Sharon Sharon - 6 months ago 23
R Question

How to efficiently split 1 data frame column to create a new data frame assigning same value to each part of category column

I have rather un-tidy data by category where sometimes there are multiple categories in a single field. I'd like to assign the same value to each category in a category entry after splitting the multi-category entry.
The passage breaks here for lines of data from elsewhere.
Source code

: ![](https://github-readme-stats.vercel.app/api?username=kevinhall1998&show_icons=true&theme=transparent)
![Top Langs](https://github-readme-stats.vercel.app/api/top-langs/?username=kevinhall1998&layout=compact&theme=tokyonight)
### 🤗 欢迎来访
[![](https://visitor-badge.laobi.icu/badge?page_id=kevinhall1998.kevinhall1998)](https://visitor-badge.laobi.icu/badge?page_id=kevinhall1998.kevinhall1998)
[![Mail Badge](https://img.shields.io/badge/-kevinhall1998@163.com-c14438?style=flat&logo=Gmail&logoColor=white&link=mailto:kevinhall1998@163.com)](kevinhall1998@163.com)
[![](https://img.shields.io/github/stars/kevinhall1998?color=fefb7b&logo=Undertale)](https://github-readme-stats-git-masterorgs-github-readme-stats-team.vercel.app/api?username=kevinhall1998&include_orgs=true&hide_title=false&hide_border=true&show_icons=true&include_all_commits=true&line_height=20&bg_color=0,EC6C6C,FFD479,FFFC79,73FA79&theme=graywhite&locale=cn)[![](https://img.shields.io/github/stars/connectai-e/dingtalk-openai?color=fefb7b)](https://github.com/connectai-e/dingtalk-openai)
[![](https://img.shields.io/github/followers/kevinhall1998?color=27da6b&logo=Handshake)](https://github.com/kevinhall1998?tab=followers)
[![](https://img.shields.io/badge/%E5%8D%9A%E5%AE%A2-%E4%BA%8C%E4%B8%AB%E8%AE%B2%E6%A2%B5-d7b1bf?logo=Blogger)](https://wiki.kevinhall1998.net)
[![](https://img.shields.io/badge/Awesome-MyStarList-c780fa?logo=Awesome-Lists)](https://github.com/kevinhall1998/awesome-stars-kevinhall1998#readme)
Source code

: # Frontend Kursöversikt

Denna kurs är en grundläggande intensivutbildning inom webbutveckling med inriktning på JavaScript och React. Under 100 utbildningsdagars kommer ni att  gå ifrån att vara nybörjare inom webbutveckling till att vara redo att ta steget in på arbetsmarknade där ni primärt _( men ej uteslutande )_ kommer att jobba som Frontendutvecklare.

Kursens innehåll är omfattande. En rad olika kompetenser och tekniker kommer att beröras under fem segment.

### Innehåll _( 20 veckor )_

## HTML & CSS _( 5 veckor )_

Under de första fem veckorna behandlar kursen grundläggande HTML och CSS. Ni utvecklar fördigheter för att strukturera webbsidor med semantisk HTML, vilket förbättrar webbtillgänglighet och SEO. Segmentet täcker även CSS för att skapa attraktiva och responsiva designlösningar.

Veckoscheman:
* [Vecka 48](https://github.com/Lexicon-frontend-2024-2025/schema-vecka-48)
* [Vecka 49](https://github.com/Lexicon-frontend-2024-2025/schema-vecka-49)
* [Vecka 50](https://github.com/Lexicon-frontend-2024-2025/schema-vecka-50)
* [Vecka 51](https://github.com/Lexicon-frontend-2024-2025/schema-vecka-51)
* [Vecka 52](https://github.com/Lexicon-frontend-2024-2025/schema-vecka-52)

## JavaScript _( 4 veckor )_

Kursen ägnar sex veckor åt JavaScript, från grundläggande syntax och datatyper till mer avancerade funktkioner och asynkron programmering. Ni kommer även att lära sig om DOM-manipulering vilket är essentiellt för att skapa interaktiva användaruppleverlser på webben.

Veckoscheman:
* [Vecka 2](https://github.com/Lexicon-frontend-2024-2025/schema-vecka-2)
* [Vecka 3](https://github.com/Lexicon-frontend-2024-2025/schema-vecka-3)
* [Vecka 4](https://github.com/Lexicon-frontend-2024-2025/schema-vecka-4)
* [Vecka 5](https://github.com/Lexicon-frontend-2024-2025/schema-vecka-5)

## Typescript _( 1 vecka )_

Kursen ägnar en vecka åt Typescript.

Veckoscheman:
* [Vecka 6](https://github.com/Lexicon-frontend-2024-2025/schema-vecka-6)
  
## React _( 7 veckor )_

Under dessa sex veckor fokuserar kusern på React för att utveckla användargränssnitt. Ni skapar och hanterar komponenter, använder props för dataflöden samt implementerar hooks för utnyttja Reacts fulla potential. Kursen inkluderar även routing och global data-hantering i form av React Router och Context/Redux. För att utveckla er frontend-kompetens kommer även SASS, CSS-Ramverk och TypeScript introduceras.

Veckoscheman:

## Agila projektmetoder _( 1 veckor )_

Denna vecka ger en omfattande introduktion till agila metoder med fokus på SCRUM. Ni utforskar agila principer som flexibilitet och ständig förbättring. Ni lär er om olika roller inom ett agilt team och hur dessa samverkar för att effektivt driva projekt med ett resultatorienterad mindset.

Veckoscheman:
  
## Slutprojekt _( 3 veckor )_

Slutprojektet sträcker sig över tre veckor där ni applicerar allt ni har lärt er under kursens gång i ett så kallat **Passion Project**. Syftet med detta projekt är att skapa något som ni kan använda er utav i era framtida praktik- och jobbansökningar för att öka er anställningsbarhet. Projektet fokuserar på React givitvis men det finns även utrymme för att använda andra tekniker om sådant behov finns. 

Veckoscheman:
For example, if the data is

cat <- c("A,B,C", "B", "B,C", "A,E")
val <- c(300, 350, 400, 450)
mydf <- data.frame(cat, val, stringsAsFactors = FALSE)

cat val
A,B,C 300
B 350
B,C 400
A,E 450

From the first row, I need 300 to be assigned to each category A, B & C, then from the second row 350 assigned to B, 400 assigned to each B and C from the third row and then 450 assigned to A and E in the fourth row.

I came up with a very kludge-y for loop to accomplish this, but I know this is not memory-efficient because it is using rbind on an existing data frame.

resultsdf <- data.frame(temp_cats = character(0),
temp_vals = numeric(0), stringsAsFactors = FALSE)

for(i in 1:nrow(mydf)){
temp_cats <- stringr::str_split(mydf$cat[i], ",")[[1]]
temp_vals <- rep(val[i], length(temp_cats))
temp_df <- data.frame(temp_cats, temp_vals, stringsAsFactors = FALSE)
resultsdf <- rbind(resultsdf, temp_df)

Just curious if anyone has a more elegant R-syntax way of accomplishing this to end up with

temp_cats temp_vals
1 A 300
2 B 300
3 C 300
4 B 350
5 B 400
6 C 400
7 A 450
8 E 450


1) stack/unstack Use strsplit to split the strings and then unstack and stack it to get the long form s required. Finally fix up the names and make temp_vals numeric since unstack coerced them to character. No packages are used.

s <-  stack(unstack(transform(mydf, cat = strsplit(cat, ","))))
with(s, data.frame(temp_cats = values, temp_vals = as.numeric(as.character(ind))))

2) dplyr/tidyr Another approach is to use unnest in the tidyr package:


mydf %>%
     mutate(cat = strsplit(cat, ",")) %>%
     unnest() %>%
     transmute(temp_cat = cat, temp_vals = val)